[MATERIAL PROVIDED]
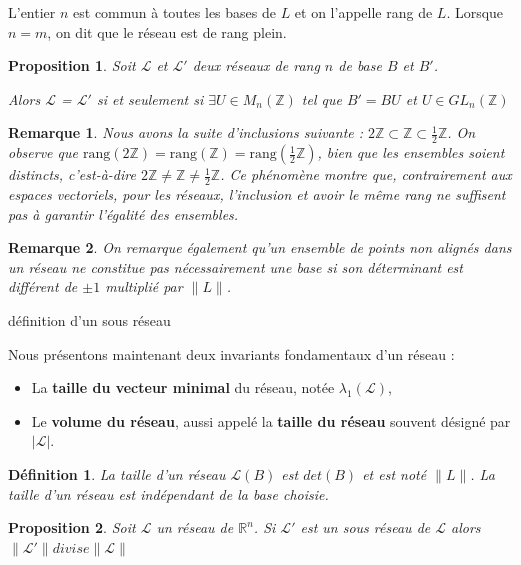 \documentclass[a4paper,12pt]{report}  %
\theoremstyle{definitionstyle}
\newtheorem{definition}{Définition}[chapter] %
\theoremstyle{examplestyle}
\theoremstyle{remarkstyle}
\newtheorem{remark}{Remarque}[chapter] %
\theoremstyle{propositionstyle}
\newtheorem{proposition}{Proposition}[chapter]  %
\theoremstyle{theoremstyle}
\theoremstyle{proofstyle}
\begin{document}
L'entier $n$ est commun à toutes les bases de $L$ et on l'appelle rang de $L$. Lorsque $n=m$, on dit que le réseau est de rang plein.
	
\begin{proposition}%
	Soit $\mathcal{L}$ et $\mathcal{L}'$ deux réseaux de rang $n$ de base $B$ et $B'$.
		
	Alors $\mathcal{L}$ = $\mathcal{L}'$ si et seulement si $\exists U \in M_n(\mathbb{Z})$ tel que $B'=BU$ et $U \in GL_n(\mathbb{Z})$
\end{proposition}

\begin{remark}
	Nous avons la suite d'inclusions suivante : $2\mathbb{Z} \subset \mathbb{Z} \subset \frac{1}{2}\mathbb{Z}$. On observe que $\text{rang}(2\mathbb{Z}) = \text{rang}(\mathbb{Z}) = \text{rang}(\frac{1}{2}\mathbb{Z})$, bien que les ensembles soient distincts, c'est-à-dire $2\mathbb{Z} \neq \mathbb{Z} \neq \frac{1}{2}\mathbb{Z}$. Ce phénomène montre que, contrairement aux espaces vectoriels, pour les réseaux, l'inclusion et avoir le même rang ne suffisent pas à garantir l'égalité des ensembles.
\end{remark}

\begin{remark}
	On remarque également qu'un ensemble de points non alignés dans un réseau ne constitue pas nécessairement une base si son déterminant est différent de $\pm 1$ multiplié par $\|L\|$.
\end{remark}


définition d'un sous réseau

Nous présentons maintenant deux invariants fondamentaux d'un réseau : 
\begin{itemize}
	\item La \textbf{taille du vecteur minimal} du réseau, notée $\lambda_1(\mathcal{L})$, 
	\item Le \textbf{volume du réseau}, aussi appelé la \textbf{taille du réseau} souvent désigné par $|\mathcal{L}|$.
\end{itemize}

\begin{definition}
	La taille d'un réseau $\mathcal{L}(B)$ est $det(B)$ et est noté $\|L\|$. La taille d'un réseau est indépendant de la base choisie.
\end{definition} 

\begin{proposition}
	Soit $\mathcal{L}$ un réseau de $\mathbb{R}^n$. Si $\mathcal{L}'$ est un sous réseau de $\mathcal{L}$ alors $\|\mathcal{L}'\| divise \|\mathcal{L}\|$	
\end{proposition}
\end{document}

[PROBLEM STATEMENT]
Only the lines from the top of the material above down to the line bearing "L'entier $n$ est", that line included, should be set down exactly; no pictures.

[WORKED SOLUTION]
 \documentclass[a4paper,12pt]{report}  %
\theoremstyle{definitionstyle}
\newtheorem{definition}{Définition}[chapter] %
\theoremstyle{examplestyle}
\theoremstyle{remarkstyle}
\newtheorem{remark}{Remarque}[chapter] %
\theoremstyle{propositionstyle}
\newtheorem{proposition}{Proposition}[chapter]  %
\theoremstyle{theoremstyle}
\theoremstyle{proofstyle}
\begin{document}
L'entier $n$ est commun à toutes les bases de $L$ et on l'appelle rang de $L$. Lorsque $n=m$, on dit que le réseau est de rang plein.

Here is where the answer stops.